The Times story also provides relatively few details on how the new policy treats the capture of suspected terrorists, which was a core section of the Obama PPG and an area of early concern for the Trump Administration. The PPG’s treatment of capture operations is extensive but rests on a couple of core principles, including that lethal action cannot be taken unless capture is assessed to be infeasible and that under no circumstances will detainees be brought to Guantanamo Bay. Counterterrorism professionals generally prefer to capture terrorists, which allows for interrogation and the exploitation of electronic media and other items found at the capture site, but it will be important to understand if the new policy still requires an assessment of the feasibility of capture prior to every strike. And if so, we will need to understand what they mean by “feasibility”: just militarily feasible, or also politically feasible, or something else?

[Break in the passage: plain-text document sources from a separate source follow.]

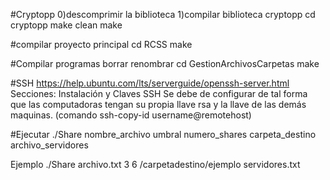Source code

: #Cryptopp
0)descomprimir la biblioteca
1)compilar biblioteca cryptopp
cd cryptopp
make clean
make

#compilar proyecto principal
cd RCSS
make 

#Compilar programas borrar renombrar
cd GestionArchivosCarpetas
make

#SSH
https://help.ubuntu.com/lts/serverguide/openssh-server.html
Secciones: Instalación y Claves SSH
Se debe de configurar de tal forma que las computadoras tengan su propia llave rsa y la llave de las demás maquinas. (comando ssh-copy-id username@remotehost)

#Ejecutar 
./Share nombre_archivo umbral numero_shares carpeta_destino archivo_servidores

Ejemplo
./Share archivo.txt 3 6 /carpetadestino/ejemplo servidores.txt
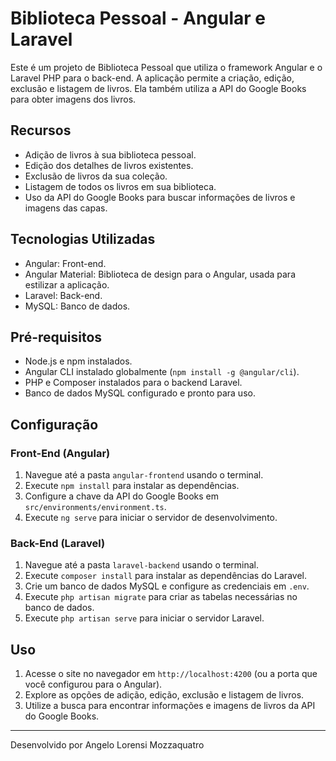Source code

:# Biblioteca Pessoal - Angular e Laravel

Este é um projeto de Biblioteca Pessoal que utiliza o framework Angular e o Laravel PHP para o back-end. A aplicação permite a criação, edição, exclusão e listagem de livros. Ela também utiliza a API do Google Books para obter imagens dos livros.

## Recursos

- Adição de livros à sua biblioteca pessoal.
- Edição dos detalhes de livros existentes.
- Exclusão de livros da sua coleção.
- Listagem de todos os livros em sua biblioteca.
- Uso da API do Google Books para buscar informações de livros e imagens das capas.

## Tecnologias Utilizadas

- Angular: Front-end.
- Angular Material: Biblioteca de design para o Angular, usada para estilizar a aplicação.
- Laravel: Back-end.
- MySQL: Banco de dados.

## Pré-requisitos

- Node.js e npm instalados.
- Angular CLI instalado globalmente (`npm install -g @angular/cli`).
- PHP e Composer instalados para o backend Laravel.
- Banco de dados MySQL configurado e pronto para uso.

## Configuração

### Front-End (Angular)

1. Navegue até a pasta `angular-frontend` usando o terminal.
2. Execute `npm install` para instalar as dependências.
3. Configure a chave da API do Google Books em `src/environments/environment.ts`.
4. Execute `ng serve` para iniciar o servidor de desenvolvimento.

### Back-End (Laravel)

1. Navegue até a pasta `laravel-backend` usando o terminal.
2. Execute `composer install` para instalar as dependências do Laravel.
3. Crie um banco de dados MySQL e configure as credenciais em `.env`.
4. Execute `php artisan migrate` para criar as tabelas necessárias no banco de dados.
5. Execute `php artisan serve` para iniciar o servidor Laravel.

## Uso

1. Acesse o site no navegador em `http://localhost:4200` (ou a porta que você configurou para o Angular).
2. Explore as opções de adição, edição, exclusão e listagem de livros.
3. Utilize a busca para encontrar informações e imagens de livros da API do Google Books.

---

Desenvolvido por Angelo Lorensi Mozzaquatro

As for Guantanamo, President Trump has made statements about taking more terrorists to the detention facility, which would be a departure from more than ten years of presidential policy and could ring alarm bells in Congress and, indeed, among some of our closest allies especially in Europe. It is also unclear whether Secretary Mattis will want his legacy associated with filling up Guantanamo. How the PSP treats Guantanamo will be our first indication of whether the President’s promise on this issue is real or like his empty promise to bring back torture, a case of campaign bravado tempered by professionals.

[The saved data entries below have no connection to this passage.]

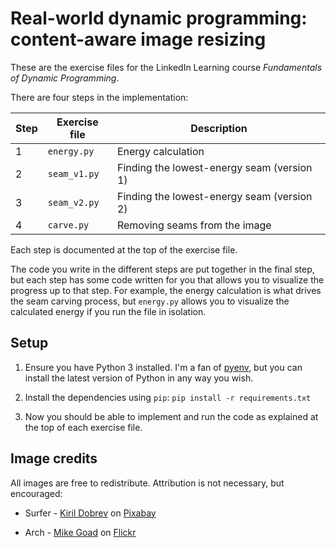 Real-world dynamic programming: content-aware image resizing
============================================================

These are the exercise files for the LinkedIn Learning course _Fundamentals of Dynamic Programming_.

There are four steps in the implementation:

| Step | Exercise file | Description                                |
|------|---------------|--------------------------------------------|
| 1    | `energy.py`   | Energy calculation                         |
| 2    | `seam_v1.py`  | Finding the lowest-energy seam (version 1) |
| 3    | `seam_v2.py`  | Finding the lowest-energy seam (version 2) |
| 4    | `carve.py`    | Removing seams from the image              |

Each step is documented at the top of the exercise file.

The code you write in the different steps are put together in the final step, but each step has some code written for you that allows you to visualize the progress up to that step.  For example, the energy calculation is what drives the seam carving process, but `energy.py` allows you to visualize the calculated energy if you run the file in isolation.

Setup
-----

1. Ensure you have Python 3 installed. I'm a fan of [pyenv](https://github.com/pyenv/pyenv), but you can install the latest version of Python in any way you wish.

1. Install the dependencies using `pip`: `pip install -r requirements.txt`

1. Now you should be able to implement and run the code as explained at the top of each exercise file.


Image credits
-------------

All images are free to redistribute. Attribution is not necessary, but encouraged:

- Surfer - [Kiril Dobrev](https://pixabay.com/users/kirildobrev-12266114/) on [Pixabay](https://pixabay.com/photos/blue-beach-surf-travel-surfer-4145659/)

- Arch - [Mike Goad](https://www.flickr.com/photos/exit78/) on [Flickr](https://flic.kr/p/4hxxz5)
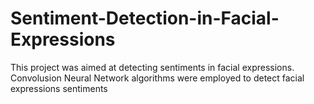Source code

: # Sentiment-Detection-in-Facial-Expressions
This project was aimed at detecting sentiments in facial expressions.
Convolusion Neural Network algorithms were employed to detect facial expressions sentiments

Detention policy also raises other issues not so acutely faced by the Obama team. Reports have emerged that our Emirati partners have engaged in systematic torture of detainees in Yemen, with U.S. personnel likely aware long before public reports emerged. And last week, a U.S. citizen fighting for ISIS was captured and is currently being held in U.S. military custody under the law of armed conflict, something that has not happened to an American in more than ten years. Whether the new guidance explicitly changes any existing policies on disposition of detainees, including how they apply to U.S. persons like the detainee currently held by U.S. forces, or to the circumstances in which we would transfer detainees to foreign nations, will be a bellwether in understanding whether we will continue to leave the ugly days of post-9/11 detention operations firmly behind.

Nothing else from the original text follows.